Collected data:

----------

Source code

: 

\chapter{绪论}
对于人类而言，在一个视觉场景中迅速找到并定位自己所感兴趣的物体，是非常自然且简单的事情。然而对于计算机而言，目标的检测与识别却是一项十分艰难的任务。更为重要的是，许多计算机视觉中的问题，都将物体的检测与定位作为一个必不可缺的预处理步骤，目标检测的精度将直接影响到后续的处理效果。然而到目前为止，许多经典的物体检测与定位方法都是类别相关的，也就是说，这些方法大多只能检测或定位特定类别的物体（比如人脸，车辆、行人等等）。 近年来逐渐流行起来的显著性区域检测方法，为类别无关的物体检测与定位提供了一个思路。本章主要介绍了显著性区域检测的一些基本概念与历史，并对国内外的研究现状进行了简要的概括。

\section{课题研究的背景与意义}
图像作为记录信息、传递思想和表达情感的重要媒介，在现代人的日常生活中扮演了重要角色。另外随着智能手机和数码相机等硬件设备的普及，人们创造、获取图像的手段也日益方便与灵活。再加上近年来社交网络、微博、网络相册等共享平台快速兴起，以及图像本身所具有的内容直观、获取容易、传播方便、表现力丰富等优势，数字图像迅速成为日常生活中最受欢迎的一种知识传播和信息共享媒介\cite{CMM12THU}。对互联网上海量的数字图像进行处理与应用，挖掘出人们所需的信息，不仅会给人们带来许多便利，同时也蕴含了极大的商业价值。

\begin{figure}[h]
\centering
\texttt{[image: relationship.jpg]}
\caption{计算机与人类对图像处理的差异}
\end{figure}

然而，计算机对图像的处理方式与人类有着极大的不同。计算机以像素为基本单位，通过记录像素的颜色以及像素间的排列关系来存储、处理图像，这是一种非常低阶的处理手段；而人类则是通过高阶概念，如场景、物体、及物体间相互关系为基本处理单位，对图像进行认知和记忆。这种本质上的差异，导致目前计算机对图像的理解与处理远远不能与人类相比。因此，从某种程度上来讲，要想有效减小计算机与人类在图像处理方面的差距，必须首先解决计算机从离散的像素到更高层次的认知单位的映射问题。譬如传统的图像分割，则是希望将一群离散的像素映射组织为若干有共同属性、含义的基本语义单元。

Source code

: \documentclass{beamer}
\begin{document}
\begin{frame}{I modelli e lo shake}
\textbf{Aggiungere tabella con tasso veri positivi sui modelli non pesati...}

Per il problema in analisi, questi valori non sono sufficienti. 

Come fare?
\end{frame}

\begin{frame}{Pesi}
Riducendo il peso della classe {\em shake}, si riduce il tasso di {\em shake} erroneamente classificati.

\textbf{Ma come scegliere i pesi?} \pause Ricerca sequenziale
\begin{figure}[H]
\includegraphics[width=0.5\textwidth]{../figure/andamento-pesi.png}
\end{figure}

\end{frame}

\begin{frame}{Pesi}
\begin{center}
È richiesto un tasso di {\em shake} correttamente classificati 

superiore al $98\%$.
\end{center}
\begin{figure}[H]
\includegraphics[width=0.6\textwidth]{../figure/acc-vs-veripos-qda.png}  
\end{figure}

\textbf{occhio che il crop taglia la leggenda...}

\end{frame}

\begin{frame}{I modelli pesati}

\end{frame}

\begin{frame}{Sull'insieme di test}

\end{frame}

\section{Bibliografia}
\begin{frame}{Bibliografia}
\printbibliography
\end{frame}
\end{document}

----------

** The task **
Your answer should be a single number: the count of lines above with the word "modelli".

** Exercise output **
3